From the records below, return every line containing the word "used".

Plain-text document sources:
╔══

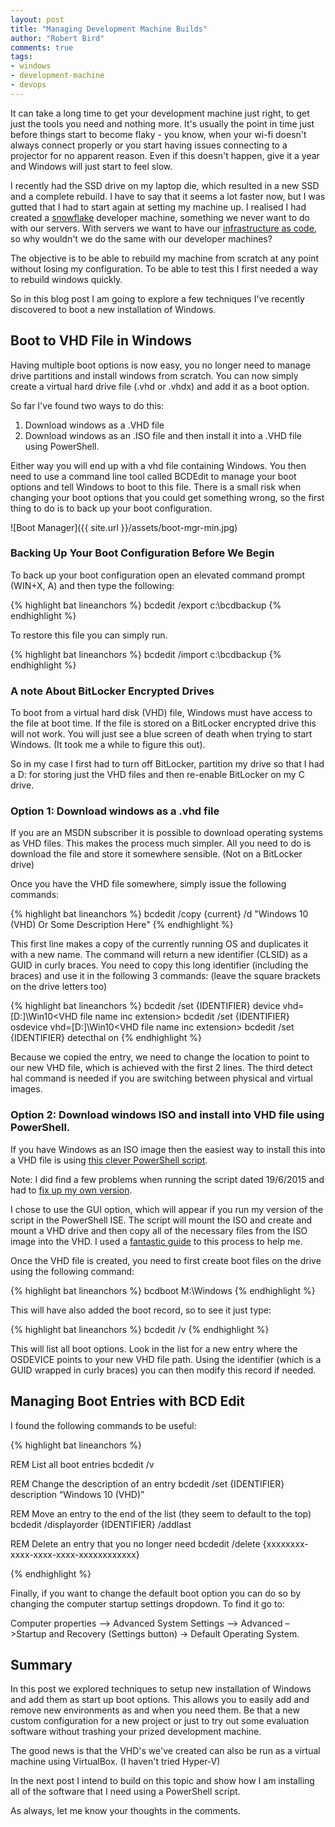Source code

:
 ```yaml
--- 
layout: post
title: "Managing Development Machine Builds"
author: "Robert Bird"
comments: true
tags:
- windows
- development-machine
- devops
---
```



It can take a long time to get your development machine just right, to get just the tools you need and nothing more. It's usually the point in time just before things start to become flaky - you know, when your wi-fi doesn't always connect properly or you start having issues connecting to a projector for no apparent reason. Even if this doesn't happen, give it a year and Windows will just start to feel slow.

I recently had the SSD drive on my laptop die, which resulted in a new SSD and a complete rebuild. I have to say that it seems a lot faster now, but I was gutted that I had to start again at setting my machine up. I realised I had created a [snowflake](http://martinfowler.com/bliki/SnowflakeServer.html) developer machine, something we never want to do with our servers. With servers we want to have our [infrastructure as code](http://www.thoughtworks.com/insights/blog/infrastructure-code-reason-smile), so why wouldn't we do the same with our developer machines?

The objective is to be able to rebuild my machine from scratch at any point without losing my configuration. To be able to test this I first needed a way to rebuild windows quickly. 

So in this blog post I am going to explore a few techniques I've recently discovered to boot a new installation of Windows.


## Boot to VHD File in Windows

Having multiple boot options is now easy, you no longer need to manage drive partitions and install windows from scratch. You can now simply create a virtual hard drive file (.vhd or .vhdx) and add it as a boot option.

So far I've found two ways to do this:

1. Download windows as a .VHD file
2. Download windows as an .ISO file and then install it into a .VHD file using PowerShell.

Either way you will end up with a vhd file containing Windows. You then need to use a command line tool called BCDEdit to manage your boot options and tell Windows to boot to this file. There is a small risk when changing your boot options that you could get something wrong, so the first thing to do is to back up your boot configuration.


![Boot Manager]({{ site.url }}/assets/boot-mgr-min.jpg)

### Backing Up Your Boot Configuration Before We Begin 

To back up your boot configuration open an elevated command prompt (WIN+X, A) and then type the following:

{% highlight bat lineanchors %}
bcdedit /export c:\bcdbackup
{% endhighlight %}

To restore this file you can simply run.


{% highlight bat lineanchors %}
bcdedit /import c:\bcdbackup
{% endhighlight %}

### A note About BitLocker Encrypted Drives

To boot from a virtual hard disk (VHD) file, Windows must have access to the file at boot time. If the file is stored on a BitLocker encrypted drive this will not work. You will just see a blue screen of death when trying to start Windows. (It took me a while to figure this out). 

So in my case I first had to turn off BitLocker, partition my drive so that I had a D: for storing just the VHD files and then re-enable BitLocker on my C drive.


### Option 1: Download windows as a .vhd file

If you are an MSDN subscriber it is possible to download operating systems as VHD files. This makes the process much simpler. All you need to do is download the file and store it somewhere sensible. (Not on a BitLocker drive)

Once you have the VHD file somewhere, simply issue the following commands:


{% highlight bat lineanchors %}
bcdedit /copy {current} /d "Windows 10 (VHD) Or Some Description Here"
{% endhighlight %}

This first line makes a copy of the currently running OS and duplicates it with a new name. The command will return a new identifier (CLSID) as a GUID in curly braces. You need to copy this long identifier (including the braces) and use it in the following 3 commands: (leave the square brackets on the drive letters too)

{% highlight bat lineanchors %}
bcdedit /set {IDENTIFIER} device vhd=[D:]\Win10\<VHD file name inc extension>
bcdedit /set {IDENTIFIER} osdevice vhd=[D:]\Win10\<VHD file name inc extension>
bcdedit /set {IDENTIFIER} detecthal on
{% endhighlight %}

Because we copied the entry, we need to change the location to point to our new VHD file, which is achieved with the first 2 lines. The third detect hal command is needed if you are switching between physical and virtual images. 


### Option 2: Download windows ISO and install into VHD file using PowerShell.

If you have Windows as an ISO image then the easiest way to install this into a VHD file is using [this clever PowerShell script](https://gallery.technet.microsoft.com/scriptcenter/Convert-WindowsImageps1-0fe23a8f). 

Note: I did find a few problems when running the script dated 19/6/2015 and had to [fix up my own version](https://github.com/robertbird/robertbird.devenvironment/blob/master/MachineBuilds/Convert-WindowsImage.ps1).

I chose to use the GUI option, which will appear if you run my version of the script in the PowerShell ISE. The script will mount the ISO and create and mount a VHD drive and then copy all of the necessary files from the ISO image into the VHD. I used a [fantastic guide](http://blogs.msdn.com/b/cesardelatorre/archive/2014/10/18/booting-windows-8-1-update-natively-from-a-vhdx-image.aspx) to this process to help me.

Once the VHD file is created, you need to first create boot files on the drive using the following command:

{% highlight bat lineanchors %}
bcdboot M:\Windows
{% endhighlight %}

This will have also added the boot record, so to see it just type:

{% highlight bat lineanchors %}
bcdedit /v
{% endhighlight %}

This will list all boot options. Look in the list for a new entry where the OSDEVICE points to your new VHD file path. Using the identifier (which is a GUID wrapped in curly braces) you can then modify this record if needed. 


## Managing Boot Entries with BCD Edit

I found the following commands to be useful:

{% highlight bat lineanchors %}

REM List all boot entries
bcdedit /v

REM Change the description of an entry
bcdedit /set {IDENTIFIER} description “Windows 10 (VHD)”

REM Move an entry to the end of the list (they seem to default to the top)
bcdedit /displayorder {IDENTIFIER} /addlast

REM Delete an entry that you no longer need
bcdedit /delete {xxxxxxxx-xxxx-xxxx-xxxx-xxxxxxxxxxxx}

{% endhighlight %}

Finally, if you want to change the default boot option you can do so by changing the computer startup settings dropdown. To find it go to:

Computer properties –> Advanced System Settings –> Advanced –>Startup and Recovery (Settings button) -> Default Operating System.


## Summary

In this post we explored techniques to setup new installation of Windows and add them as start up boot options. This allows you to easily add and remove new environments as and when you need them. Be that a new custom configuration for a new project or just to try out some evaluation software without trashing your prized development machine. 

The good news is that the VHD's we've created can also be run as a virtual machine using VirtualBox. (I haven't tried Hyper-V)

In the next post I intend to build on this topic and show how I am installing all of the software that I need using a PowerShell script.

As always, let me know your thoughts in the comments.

╚══
╔══

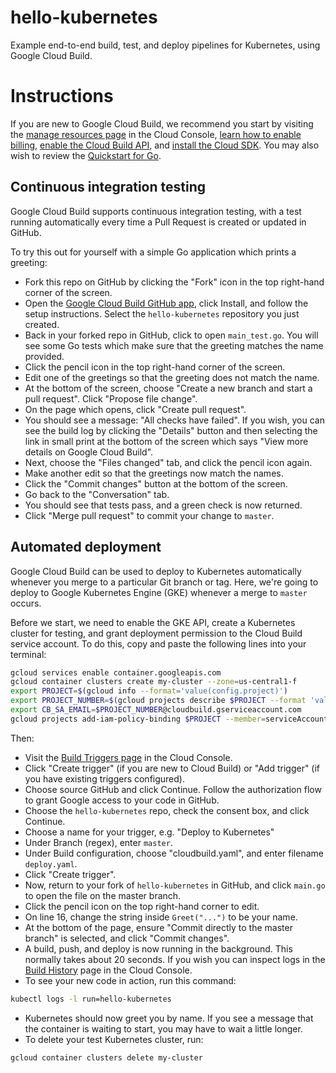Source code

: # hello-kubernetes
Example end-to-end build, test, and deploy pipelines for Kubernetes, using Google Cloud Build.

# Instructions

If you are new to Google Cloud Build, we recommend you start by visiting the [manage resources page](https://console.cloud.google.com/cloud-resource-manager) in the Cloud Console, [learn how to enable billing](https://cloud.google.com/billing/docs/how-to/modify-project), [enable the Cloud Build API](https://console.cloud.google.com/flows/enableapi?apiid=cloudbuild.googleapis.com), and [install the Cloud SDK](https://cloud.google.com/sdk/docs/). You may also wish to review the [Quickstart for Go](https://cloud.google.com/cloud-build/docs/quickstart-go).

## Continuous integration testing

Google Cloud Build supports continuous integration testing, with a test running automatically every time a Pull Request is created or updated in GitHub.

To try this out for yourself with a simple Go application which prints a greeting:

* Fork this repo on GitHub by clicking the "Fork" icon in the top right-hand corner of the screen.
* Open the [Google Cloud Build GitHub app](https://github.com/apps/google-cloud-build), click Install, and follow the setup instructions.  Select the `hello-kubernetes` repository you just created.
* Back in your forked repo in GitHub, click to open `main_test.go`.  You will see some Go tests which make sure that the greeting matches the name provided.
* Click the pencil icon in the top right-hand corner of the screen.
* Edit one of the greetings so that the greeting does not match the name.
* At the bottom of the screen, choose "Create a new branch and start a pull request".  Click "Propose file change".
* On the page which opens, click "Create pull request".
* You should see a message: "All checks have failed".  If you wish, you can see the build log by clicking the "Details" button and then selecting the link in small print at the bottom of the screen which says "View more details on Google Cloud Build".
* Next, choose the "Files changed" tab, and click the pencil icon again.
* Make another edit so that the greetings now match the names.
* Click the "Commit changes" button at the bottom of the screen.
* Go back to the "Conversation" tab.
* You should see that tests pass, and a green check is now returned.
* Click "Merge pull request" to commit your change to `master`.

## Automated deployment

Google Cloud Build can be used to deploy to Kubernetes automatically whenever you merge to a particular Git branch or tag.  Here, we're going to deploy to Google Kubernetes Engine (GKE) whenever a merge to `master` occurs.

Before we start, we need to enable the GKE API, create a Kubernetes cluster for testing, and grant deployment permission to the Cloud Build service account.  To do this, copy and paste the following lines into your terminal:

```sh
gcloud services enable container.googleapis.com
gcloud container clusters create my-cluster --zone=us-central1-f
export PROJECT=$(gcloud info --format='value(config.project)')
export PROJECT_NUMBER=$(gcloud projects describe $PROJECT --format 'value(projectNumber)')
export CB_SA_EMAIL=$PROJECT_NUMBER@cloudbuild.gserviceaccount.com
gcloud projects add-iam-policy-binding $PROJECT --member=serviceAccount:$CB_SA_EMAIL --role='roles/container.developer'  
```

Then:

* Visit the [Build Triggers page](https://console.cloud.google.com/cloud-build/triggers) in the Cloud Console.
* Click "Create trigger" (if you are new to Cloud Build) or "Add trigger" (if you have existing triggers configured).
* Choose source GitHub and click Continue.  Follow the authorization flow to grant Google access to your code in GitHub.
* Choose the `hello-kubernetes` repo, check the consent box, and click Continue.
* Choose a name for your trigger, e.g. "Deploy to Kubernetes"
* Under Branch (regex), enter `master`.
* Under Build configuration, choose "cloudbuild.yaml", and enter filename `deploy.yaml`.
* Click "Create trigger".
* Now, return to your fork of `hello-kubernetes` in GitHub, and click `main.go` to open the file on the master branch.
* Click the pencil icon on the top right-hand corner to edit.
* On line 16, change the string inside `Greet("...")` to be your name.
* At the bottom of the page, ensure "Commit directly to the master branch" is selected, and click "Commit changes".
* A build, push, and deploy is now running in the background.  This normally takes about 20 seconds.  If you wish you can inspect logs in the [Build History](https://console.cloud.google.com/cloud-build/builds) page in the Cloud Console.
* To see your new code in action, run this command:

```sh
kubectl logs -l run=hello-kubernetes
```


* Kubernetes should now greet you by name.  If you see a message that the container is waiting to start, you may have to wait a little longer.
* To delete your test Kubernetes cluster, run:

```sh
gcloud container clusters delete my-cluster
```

╚══
╔══

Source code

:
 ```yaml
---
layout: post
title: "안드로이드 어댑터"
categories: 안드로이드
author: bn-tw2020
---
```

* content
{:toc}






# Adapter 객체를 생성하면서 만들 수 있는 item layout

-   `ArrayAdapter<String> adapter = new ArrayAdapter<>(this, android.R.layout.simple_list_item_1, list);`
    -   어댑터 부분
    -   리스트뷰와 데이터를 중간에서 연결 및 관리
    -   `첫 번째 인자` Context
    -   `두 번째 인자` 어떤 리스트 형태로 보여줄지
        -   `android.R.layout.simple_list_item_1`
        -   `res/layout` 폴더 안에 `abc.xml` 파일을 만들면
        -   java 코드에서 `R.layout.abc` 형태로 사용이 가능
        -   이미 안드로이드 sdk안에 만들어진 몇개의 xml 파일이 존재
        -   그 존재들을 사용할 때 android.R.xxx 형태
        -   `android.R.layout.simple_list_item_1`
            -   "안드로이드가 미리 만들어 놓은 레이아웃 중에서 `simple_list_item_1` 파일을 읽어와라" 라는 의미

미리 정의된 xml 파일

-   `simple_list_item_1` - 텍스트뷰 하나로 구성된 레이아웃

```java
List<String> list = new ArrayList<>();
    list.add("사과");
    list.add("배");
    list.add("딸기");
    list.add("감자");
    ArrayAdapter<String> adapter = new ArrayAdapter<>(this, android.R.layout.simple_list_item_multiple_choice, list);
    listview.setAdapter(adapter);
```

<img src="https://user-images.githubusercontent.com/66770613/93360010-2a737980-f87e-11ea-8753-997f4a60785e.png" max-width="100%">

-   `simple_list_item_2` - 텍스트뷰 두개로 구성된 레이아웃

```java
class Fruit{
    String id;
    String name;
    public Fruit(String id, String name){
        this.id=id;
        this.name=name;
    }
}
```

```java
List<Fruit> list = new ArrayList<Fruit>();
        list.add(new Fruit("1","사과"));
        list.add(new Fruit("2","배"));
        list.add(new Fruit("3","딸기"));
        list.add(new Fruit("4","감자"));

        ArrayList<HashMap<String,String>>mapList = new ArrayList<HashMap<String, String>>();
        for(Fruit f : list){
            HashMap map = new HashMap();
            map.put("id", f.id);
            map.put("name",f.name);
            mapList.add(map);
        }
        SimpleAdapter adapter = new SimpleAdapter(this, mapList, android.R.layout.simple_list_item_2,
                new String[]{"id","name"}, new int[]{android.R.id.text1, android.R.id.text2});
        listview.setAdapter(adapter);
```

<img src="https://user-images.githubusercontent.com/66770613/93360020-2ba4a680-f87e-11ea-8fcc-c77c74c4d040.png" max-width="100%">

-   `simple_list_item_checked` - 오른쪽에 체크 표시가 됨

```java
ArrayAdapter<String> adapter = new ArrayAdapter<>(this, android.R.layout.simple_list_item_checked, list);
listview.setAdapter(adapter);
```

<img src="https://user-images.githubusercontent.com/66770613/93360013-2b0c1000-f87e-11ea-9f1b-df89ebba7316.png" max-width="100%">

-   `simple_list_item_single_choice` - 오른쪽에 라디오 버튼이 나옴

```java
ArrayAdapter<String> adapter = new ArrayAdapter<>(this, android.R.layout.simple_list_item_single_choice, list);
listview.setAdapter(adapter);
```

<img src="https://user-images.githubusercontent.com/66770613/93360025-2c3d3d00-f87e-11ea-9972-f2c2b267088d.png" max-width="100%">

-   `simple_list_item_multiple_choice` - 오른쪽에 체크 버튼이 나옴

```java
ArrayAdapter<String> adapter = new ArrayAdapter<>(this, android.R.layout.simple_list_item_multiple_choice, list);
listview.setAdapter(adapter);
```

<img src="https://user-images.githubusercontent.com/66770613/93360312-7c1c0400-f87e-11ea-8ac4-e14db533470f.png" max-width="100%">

╚══

→ Solution to this exercise
I chose to use the GUI option, which will appear if you run my version of the script in the PowerShell ISE. The script will mount the ISO and create and mount a VHD drive and then copy all of the necessary files from the ISO image into the VHD. I used a [fantastic guide](http://blogs.msdn.com/b/cesardelatorre/archive/2014/10/18/booting-windows-8-1-update-natively-from-a-vhdx-image.aspx) to this process to help me.
Google Cloud Build can be used to deploy to Kubernetes automatically whenever you merge to a particular Git branch or tag.  Here, we're going to deploy to Google Kubernetes Engine (GKE) whenever a merge to `master` occurs.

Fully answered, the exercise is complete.